[Opening Given information section]

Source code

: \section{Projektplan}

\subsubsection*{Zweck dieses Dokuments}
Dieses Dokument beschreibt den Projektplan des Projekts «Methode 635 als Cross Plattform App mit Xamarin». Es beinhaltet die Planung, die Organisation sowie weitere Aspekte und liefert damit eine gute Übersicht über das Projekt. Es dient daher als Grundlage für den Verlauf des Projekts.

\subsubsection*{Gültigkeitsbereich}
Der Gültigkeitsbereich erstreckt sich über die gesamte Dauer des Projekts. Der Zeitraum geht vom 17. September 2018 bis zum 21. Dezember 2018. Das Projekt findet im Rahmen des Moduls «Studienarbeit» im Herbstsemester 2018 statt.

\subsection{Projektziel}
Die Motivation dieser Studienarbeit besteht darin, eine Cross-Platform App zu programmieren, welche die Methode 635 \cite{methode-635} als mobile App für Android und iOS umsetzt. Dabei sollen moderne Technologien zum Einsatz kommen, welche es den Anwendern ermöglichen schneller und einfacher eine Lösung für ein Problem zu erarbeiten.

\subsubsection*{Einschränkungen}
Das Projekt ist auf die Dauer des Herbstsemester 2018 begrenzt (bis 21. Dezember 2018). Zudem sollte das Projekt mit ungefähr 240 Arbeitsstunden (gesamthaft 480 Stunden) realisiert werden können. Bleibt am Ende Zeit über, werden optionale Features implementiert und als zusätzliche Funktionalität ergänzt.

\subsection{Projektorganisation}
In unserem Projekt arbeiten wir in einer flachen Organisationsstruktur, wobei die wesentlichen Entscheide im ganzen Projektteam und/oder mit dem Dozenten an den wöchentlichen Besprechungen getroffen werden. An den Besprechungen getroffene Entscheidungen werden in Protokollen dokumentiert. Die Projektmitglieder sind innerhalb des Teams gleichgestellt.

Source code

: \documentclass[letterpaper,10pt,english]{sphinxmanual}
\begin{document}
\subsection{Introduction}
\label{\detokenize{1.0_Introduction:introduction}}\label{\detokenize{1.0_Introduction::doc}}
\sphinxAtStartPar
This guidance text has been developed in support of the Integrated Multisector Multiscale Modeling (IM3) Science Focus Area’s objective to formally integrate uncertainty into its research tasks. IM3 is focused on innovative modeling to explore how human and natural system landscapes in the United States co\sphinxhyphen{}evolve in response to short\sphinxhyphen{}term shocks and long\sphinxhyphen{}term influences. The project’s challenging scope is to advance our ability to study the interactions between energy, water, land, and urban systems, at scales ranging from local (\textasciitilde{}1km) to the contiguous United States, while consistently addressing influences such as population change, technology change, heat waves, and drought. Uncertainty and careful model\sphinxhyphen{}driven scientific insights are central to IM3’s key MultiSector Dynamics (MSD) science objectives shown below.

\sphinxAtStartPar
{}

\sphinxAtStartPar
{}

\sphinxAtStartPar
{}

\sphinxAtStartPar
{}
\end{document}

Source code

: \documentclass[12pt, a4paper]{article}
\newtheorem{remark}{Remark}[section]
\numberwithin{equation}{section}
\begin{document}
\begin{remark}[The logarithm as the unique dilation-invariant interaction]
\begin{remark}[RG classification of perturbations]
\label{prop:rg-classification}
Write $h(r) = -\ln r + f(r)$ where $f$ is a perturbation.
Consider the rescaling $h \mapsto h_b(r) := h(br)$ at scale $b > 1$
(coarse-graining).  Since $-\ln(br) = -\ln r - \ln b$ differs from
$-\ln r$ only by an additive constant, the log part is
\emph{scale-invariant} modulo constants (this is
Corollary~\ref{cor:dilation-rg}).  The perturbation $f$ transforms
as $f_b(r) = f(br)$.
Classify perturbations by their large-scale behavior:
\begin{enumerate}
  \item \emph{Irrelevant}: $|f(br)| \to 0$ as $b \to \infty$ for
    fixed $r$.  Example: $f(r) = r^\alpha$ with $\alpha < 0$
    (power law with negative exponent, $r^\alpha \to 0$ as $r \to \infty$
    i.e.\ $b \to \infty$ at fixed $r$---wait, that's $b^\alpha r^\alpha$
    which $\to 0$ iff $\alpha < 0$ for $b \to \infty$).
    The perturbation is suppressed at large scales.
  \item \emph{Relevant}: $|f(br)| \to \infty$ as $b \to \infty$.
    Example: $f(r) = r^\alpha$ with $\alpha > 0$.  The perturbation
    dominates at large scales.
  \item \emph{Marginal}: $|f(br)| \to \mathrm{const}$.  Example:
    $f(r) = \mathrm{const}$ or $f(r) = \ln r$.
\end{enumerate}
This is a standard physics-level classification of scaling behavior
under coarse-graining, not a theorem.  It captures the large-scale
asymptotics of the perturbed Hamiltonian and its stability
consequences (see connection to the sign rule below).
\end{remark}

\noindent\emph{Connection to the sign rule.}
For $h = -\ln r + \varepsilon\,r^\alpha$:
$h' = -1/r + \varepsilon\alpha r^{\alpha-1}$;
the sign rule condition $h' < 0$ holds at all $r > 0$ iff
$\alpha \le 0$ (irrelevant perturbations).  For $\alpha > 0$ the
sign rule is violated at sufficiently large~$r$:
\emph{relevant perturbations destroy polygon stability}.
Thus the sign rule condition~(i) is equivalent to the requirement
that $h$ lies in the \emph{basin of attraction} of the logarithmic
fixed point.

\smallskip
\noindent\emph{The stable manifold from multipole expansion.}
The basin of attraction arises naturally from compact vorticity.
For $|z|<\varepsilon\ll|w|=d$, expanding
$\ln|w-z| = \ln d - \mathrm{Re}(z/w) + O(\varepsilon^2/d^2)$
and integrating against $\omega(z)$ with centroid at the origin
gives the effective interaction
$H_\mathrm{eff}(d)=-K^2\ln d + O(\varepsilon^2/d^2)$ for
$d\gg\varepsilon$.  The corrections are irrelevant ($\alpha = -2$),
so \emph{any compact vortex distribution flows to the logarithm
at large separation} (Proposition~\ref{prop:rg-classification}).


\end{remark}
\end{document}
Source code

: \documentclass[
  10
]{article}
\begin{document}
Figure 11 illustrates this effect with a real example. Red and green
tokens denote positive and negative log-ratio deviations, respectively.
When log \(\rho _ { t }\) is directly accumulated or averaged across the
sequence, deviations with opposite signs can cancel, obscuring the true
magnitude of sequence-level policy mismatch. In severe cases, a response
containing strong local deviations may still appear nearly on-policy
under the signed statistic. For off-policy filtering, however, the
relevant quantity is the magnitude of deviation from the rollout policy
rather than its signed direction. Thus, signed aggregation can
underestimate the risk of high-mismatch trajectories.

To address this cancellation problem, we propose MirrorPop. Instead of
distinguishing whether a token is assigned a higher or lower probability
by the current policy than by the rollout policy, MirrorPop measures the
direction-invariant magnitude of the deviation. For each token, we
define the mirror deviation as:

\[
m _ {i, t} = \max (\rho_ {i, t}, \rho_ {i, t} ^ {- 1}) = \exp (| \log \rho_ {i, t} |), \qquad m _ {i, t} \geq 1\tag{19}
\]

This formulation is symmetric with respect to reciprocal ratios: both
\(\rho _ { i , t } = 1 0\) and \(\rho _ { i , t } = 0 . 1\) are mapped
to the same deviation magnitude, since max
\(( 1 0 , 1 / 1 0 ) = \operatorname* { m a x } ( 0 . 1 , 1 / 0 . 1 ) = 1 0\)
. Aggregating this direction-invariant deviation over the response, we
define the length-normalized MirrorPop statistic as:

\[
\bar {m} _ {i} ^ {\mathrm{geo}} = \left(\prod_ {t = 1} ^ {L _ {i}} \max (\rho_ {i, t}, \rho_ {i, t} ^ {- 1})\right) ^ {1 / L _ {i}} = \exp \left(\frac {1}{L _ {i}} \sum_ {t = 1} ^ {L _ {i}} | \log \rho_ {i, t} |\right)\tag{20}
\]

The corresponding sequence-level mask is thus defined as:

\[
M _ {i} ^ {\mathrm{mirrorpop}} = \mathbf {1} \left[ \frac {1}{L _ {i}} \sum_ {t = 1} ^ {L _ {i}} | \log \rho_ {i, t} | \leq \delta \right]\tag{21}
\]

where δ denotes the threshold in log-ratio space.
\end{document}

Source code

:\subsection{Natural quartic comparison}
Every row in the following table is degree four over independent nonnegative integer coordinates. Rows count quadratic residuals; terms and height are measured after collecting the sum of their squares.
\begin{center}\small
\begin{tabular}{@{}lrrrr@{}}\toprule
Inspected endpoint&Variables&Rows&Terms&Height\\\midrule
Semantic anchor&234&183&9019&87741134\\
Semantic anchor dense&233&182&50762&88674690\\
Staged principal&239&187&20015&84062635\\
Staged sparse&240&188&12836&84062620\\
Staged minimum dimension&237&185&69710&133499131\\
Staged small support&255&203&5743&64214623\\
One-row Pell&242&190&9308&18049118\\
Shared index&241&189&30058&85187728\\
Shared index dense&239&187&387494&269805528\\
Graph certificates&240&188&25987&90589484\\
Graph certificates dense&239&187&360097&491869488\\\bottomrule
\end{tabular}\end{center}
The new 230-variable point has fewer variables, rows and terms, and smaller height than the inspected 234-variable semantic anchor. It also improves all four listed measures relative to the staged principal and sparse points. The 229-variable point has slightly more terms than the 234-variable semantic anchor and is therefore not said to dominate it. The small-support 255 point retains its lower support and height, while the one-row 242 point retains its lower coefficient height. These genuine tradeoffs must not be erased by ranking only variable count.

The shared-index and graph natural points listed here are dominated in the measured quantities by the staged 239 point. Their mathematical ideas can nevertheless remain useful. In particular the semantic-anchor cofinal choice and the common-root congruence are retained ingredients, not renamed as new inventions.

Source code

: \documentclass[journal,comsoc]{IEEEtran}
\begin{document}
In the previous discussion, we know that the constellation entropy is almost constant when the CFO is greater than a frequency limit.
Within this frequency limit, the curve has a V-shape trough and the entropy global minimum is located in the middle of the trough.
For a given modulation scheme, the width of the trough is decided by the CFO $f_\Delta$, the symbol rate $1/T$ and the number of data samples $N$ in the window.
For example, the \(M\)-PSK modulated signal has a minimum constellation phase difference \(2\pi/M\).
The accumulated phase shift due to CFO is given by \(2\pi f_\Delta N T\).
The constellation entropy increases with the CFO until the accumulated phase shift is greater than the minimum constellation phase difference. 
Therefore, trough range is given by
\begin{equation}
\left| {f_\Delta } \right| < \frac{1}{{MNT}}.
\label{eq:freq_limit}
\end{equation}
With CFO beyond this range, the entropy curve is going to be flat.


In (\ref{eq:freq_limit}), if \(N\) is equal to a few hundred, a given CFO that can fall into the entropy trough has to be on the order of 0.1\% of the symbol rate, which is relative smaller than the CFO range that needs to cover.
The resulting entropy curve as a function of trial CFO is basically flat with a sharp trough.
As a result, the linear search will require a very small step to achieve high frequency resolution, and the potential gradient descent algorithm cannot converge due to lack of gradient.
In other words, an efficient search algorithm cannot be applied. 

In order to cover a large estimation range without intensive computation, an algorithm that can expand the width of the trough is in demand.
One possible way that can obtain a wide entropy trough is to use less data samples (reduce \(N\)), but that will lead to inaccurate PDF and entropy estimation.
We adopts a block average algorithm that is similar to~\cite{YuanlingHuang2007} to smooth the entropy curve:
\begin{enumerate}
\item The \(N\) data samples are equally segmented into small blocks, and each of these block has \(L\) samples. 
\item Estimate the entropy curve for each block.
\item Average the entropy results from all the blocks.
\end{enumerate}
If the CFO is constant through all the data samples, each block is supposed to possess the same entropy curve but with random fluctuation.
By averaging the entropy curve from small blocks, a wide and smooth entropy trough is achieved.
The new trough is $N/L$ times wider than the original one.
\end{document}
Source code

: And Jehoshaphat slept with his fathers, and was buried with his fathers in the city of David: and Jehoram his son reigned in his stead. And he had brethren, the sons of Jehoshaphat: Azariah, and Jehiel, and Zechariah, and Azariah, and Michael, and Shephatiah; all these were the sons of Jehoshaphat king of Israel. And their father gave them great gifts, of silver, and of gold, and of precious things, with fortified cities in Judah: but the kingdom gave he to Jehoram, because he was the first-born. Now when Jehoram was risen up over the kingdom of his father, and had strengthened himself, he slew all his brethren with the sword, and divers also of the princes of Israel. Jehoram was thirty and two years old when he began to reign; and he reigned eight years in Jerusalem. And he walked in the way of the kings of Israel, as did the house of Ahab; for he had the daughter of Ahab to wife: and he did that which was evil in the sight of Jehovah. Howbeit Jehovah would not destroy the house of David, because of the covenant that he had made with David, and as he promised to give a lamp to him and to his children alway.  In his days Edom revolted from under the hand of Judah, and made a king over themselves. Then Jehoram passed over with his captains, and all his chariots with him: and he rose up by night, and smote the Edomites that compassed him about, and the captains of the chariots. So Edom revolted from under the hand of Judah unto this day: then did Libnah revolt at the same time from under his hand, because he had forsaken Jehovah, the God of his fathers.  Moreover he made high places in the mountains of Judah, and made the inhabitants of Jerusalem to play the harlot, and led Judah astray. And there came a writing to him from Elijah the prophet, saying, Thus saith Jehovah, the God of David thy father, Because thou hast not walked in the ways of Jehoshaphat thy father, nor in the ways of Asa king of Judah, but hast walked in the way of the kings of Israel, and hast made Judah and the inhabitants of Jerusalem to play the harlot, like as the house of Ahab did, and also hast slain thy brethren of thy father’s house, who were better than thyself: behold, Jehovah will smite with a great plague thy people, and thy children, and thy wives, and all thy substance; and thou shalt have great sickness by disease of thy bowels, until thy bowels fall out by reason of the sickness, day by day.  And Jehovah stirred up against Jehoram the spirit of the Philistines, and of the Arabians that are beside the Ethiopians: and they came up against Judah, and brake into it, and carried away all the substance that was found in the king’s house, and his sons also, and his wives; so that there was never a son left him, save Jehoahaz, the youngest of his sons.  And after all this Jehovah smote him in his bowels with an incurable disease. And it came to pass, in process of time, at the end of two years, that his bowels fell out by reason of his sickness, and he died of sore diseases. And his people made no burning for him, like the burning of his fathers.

[Closing Given information section]

Work required >> Set down, exactly as they appear above, all lines from the one that has "that $h$ lies" down to the one that has "For $|z|<\varepsilon\ll|w|=d$, expanding", including those two and no others.

Expected output >>
that $h$ lies in the \emph{basin of attraction} of the logarithmic
fixed point.

\smallskip
\noindent\emph{The stable manifold from multipole expansion.}
The basin of attraction arises naturally from compact vorticity.
For $|z|<\varepsilon\ll|w|=d$, expanding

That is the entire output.